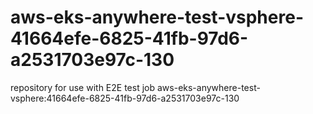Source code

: # aws-eks-anywhere-test-vsphere-41664efe-6825-41fb-97d6-a2531703e97c-130
repository for use with E2E test job aws-eks-anywhere-test-vsphere:41664efe-6825-41fb-97d6-a2531703e97c-130

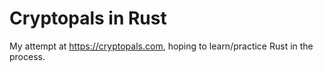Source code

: # Cryptopals in Rust

My attempt at https://cryptopals.com, hoping to learn/practice Rust in the
process.
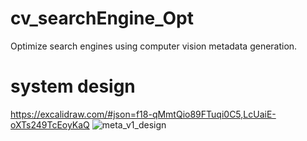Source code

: # cv_searchEngine_Opt
Optimize search engines using computer vision metadata generation.

# system design
https://excalidraw.com/#json=f18-qMmtQio89FTuqi0C5,LcUaiE-oXTs249TcEoyKaQ
![meta_v1_design](https://github.com/Intina47/cv_searchEngine_Opt/assets/78519682/99fbd104-1109-4050-ace7-3180d9ba1c13)
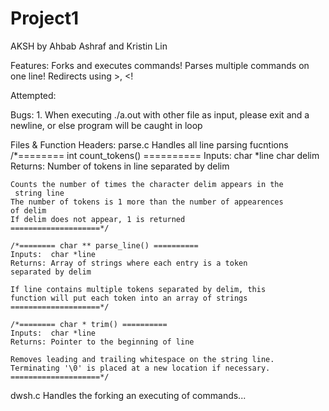 # Project1

AKSH
by Ahbab Ashraf and Kristin Lin

Features:
	Forks and executes commands!
	Parses multiple commands on one line!
	Redirects using >, <!

Attempted:

Bugs:
	1. When executing ./a.out with other file as input, please
	   exit and a newline, or else program will be caught in loop

Files & Function Headers:
parse.c
	Handles all line parsing fucntions
	/*======== int count_tokens() ==========
	Inputs:  char *line
        	  char delim 
	Returns: Number of tokens in line separated by delim

	Counts the number of times the character delim appears in the
	 string line
	The number of tokens is 1 more than the number of appearences 
	of delim
	If delim does not appear, 1 is returned
	====================*/

	/*======== char ** parse_line() ==========
	Inputs:  char *line 
	Returns: Array of strings where each entry is a token 
	separated by delim

	If line contains multiple tokens separated by delim, this 
	function will put each token into an array of strings
	====================*/

	/*======== char * trim() ==========
	Inputs:  char *line 
	Returns: Pointer to the beginning of line

	Removes leading and trailing whitespace on the string line.
	Terminating '\0' is placed at a new location if necessary.
	====================*/

dwsh.c
	Handles the forking an executing of commands...

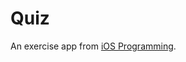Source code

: # Quiz

An exercise app from [iOS Programming][1].

[1]: http://www.amazon.com/iOS-Programming-Edition-Guides-ebook/dp/B007OWBAB0/ref=tmm_kin_title_0
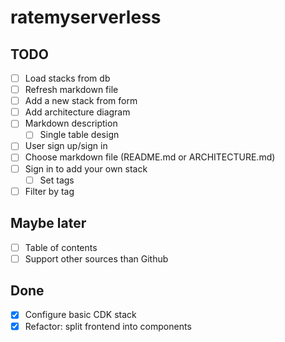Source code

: # ratemyserverless

## TODO 
* [ ] Load stacks from db
* [ ] Refresh markdown file
* [ ] Add a new stack from form
* [ ] Add architecture diagram
* [ ] Markdown description
    * [ ] Single table design
* [ ] User sign up/sign in
* [ ] Choose markdown file (README.md or ARCHITECTURE.md)
* [ ] Sign in to add your own stack
    * [ ] Set tags
* [ ] Filter by tag

## Maybe later

* [ ] Table of contents
* [ ] Support other sources than Github

## Done
* [x] Configure basic CDK stack
* [x] Refactor: split frontend into components
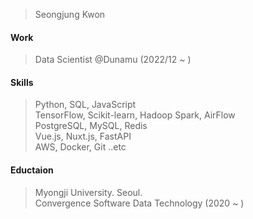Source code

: > Seongjung Kwon  

#### Work
> Data Scientist @Dunamu (2022/12 ~ )  

#### Skills  
> Python, SQL, JavaScript  
> TensorFlow, Scikit-learn, Hadoop Spark, AirFlow  
> PostgreSQL, MySQL, Redis  
> Vue.js, Nuxt.js, FastAPI  
> AWS, Docker, Git ..etc 

#### Eductaion
> Myongji University. Seoul. <br />
> Convergence Software Data Technology (2020 ~ )<br />

<!-- [![Anurag's GitHub stats](https://github-readme-stats.vercel.app/api?username=wnd180&count_private=true&show_icons=true)](https://github.com/anuraghazra/github-readme-stats) -->
<!-- [![Top Langs](https://github-readme-stats.vercel.app/api/top-langs/?username=wnd180&layout=compact&langs_count=6)](https://github.com/anuraghazra/github-readme-stats)  -->

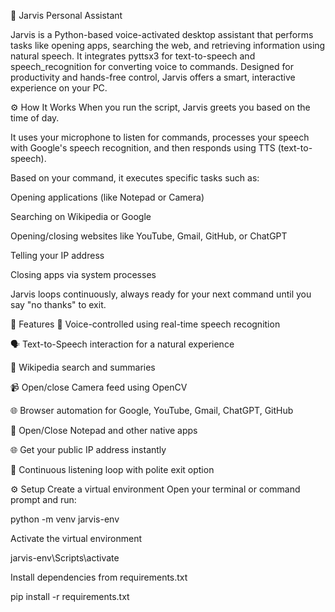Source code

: 🧠 Jarvis Personal Assistant

Jarvis is a Python-based voice-activated desktop assistant that performs tasks like opening apps, searching the web, and retrieving information using natural speech. It integrates pyttsx3 for text-to-speech and speech_recognition for converting voice to commands. Designed for productivity and hands-free control, Jarvis offers a smart, interactive experience on your PC.

⚙️ How It Works
When you run the script, Jarvis greets you based on the time of day.

It uses your microphone to listen for commands, processes your speech with Google's speech recognition, and then responds using TTS (text-to-speech).

Based on your command, it executes specific tasks such as:

Opening applications (like Notepad or Camera)

Searching on Wikipedia or Google

Opening/closing websites like YouTube, Gmail, GitHub, or ChatGPT

Telling your IP address

Closing apps via system processes

Jarvis loops continuously, always ready for your next command until you say "no thanks" to exit.

🌟 Features
🎤 Voice-controlled using real-time speech recognition

🗣️ Text-to-Speech interaction for a natural experience

🧾 Wikipedia search and summaries

📹 Open/close Camera feed using OpenCV

🌐 Browser automation for Google, YouTube, Gmail, ChatGPT, GitHub

📄 Open/Close Notepad and other native apps

🌐 Get your public IP address instantly

🔄 Continuous listening loop with polite exit option

⚙️ Setup
Create a virtual environment
Open your terminal or command prompt and run:

python -m venv jarvis-env

Activate the virtual environment

jarvis-env\Scripts\activate

Install dependencies from requirements.txt

pip install -r requirements.txt
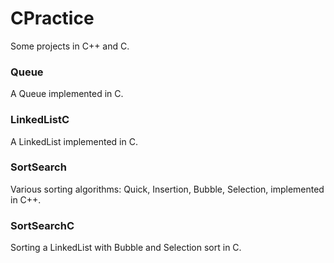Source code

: # CPractice
Some projects in C++ and C.

### Queue
A Queue implemented in C.

### LinkedListC
A LinkedList implemented in C.

### SortSearch
Various sorting algorithms: Quick, Insertion, Bubble, Selection, implemented in C++.

### SortSearchC
Sorting a LinkedList with Bubble and Selection sort in C.




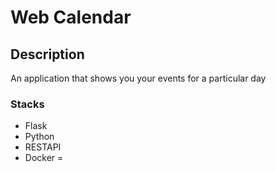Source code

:# Web Calendar

## Description
An application that shows you your events for a particular day
### Stacks
- Flask
- Python
- RESTAPI
- Docker
= 
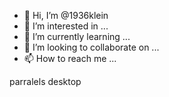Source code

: - 👋 Hi, I’m @1936klein
- 👀 I’m interested in ...
- 🌱 I’m currently learning ...
- 💞️ I’m looking to collaborate on ...
- 📫 How to reach me ...

<!---
1936klein/1936klein is a ✨ special ✨ repository because its `README.md` (this file) appears on your GitHub profile.
You can click the Preview link to take a look at your changes.
--->
parralels desktop
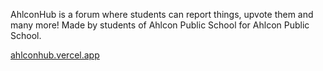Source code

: AhlconHub is a forum where students can report things, upvote them and many more! Made by students of Ahlcon Public School for Ahlcon Public School.

[ahlconhub.vercel.app](https://ahlconhub.vercel.app/)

→ TASK STATEMENT
Looking at the entries, count the lines where the word "processes" appears, and state the count by itself.

→ ANSWER TO THE EXERCISE
2